For these reasons, Don, Alice, and Brenda may be wise to figure out safe, mutually agreed upon ways to maintain connections between their new family and the family into which Carl was born because they are part of his identity and roots whether or not the adoption is open. Given the racial, ethnic, and cultural issues in the newly formed family, Alice and Brenda have a special responsibility to make African American and Hispanic heritage a part of their daily life, perhaps by living in a mixed neighborhood, participating in a multiethnic religious community, befriending African American and Hispanic families, or sending Carl to a multiethnic school.

2. Remember that one size does not fit all. This is as true in open adoption as in any other human relationship. The social worker’s role, then, is not to prescribe the kinds of contact people should have, but rather to help birth and adoptive family members figure out for themselves what they need and want, and then help them reach their own agreement with each other. When the birth and adoptive parents are unable to reach their own agreement about ongoing contact, they are not the right match for each other. Coercing either party into an open adoption agreement is a setup for trouble, with the child caught in the middle of adults who are at odds with each other.

Hence, the public child welfare agency may have done Carl’s family a disservice in promising the birth parents a visit twice per year, instead of helping the two sets of parents get to know and trust each other and over time negotiate an open adoption plan with one another. Alice and Brenda understood that if they wanted to adopt Carl, they had to accept the biannual visits. The birth parents recognized that if they did not agree to the two visits per year, the agency would pursue an involuntary termination of their parental rights, which meant there would be no visits at all. Thus, the agency crafted a corrupt, coercive open adoption “agreement”: a recipe for distress.

Don’s best bet is twofold. One, he should seek changes in policy and practice through collaboration with the public child welfare agency. Two, since these changes will come too late for this family, he must begin a slow process of bringing the birth and adoptive parents together so they can begin to know one another.

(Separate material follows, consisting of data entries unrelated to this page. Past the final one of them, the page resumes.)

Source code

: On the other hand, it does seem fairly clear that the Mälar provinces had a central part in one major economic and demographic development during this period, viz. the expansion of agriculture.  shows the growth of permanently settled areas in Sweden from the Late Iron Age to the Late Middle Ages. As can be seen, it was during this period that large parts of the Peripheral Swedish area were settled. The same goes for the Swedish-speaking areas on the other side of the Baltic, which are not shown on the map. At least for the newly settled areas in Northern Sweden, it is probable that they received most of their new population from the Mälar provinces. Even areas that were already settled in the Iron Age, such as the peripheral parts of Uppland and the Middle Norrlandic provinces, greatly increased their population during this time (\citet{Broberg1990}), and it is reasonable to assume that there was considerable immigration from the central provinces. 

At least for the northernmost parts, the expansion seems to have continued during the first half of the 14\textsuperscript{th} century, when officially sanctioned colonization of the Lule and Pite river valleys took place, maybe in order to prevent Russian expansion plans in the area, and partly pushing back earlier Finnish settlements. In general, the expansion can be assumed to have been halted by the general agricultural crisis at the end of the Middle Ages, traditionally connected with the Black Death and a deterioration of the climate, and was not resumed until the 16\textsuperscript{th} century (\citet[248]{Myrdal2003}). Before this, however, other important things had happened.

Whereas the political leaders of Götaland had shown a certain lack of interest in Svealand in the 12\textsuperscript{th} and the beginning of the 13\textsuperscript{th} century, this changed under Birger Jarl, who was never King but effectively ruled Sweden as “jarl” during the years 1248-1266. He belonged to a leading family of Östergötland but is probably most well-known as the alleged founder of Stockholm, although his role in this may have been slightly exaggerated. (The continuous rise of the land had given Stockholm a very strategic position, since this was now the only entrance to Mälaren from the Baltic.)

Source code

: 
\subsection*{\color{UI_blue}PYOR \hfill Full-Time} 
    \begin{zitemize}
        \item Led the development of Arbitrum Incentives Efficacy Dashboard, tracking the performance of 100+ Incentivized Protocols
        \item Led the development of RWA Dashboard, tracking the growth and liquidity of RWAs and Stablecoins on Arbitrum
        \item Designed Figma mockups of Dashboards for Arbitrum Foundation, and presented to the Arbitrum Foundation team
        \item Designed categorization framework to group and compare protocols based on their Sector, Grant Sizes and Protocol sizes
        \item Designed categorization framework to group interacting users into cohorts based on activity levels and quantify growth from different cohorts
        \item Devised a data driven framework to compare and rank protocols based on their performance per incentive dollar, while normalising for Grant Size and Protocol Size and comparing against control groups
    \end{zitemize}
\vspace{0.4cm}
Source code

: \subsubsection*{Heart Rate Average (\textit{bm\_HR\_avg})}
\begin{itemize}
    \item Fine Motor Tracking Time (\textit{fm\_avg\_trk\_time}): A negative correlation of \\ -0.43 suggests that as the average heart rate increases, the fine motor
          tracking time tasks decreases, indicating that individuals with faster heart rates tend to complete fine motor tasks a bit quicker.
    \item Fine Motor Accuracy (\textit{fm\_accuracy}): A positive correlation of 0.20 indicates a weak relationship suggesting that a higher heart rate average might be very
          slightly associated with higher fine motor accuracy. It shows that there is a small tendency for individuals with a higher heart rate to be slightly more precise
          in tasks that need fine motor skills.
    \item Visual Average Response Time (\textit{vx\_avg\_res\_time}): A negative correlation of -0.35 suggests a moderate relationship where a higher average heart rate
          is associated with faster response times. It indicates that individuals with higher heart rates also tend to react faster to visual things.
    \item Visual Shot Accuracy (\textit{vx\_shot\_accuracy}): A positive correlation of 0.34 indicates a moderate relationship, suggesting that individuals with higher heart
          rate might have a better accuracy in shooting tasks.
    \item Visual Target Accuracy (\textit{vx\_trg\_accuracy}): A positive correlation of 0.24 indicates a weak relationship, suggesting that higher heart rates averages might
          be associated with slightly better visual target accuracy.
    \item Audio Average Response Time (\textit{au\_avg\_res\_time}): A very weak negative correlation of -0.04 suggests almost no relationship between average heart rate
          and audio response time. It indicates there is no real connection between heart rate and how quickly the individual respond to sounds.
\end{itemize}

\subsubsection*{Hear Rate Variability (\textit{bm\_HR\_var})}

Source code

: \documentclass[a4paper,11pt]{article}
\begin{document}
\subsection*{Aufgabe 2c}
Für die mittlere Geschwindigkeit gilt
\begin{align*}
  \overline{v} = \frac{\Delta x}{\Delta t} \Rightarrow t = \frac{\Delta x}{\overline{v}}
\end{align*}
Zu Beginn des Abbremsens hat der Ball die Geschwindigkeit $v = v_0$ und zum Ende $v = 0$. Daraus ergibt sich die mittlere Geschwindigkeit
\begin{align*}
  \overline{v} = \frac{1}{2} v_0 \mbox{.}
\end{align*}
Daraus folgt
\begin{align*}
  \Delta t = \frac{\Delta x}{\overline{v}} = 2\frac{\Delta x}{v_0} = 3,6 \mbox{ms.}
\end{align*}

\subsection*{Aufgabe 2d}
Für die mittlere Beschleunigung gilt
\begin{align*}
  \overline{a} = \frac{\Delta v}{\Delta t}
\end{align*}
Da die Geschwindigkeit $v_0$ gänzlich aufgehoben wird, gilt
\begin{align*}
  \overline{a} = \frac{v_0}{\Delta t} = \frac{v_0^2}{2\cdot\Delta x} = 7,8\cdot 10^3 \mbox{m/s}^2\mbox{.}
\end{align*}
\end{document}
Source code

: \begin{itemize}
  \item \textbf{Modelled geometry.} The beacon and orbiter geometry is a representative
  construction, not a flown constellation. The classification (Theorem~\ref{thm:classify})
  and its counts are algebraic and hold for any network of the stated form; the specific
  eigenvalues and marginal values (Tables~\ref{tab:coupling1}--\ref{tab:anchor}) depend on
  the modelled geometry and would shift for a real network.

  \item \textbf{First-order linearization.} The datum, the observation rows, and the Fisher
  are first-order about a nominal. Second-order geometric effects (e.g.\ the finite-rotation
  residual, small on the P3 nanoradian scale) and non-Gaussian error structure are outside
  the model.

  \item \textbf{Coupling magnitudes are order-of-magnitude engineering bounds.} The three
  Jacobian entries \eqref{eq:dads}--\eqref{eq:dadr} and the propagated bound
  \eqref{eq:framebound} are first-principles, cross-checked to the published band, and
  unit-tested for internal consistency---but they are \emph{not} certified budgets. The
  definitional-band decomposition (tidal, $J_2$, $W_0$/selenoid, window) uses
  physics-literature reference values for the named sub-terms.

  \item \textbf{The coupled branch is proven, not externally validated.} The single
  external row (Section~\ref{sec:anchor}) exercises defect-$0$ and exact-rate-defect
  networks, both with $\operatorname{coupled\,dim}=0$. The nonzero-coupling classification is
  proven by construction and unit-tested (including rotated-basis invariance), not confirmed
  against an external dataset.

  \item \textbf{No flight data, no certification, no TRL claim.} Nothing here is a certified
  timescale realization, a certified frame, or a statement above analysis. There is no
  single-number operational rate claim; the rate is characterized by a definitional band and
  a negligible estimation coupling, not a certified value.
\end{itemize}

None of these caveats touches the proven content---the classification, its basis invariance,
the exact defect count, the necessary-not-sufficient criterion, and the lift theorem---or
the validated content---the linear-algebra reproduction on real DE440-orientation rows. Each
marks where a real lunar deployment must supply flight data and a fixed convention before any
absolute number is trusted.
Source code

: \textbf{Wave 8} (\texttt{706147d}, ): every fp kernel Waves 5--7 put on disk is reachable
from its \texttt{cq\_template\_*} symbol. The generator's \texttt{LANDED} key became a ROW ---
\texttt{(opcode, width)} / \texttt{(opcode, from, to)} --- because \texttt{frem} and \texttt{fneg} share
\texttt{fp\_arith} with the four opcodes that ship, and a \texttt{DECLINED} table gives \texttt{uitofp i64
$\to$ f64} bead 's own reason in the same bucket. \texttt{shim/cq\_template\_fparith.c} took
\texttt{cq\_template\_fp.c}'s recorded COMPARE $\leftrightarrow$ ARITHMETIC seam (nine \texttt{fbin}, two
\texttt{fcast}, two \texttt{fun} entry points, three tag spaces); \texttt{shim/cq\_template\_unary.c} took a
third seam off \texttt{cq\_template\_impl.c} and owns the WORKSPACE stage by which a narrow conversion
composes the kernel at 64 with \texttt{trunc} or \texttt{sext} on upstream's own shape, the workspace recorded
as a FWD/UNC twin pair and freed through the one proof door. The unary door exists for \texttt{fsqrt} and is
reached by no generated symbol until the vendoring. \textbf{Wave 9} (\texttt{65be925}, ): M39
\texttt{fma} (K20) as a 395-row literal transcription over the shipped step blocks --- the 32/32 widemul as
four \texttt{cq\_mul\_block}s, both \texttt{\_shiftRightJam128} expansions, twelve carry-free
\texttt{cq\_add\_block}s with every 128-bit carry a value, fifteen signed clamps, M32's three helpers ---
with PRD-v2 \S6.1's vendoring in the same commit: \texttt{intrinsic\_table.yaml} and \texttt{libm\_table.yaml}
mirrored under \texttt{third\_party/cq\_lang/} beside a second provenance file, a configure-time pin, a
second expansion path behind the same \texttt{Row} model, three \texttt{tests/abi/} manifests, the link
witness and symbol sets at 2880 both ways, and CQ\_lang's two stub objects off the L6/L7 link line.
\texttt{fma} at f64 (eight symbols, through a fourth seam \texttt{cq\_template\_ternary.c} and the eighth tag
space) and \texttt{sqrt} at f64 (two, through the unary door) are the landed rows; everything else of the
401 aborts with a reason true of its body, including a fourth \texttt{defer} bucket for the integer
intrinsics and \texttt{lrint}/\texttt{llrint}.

3. Respect, empathy, and truthfulness are necessary. A successful open adoption, like any extended family relationship, is built on respect, empathy, honesty, and trust. These qualities develop slowly over time. Hence, an initial open adoption agreement should include a statement that it is for the first year only and may be revised as the child grows. The plan should be clear about how the parents will renegotiate their plan each year. It’s preferable to plan on less rather than more contact initially because it’s usually less painful to nudge the door more open rather than more closed. As trust and comfort grow, so may the contact. Promises are to be kept. Manipulation, deceit, and betrayal have no place in successful open adoption. For this reason, open adoption agreements should be made in writing so any discrepancies can be clarified and processed. No one should ever be coerced into a false “agreement” they are not sure they will honor.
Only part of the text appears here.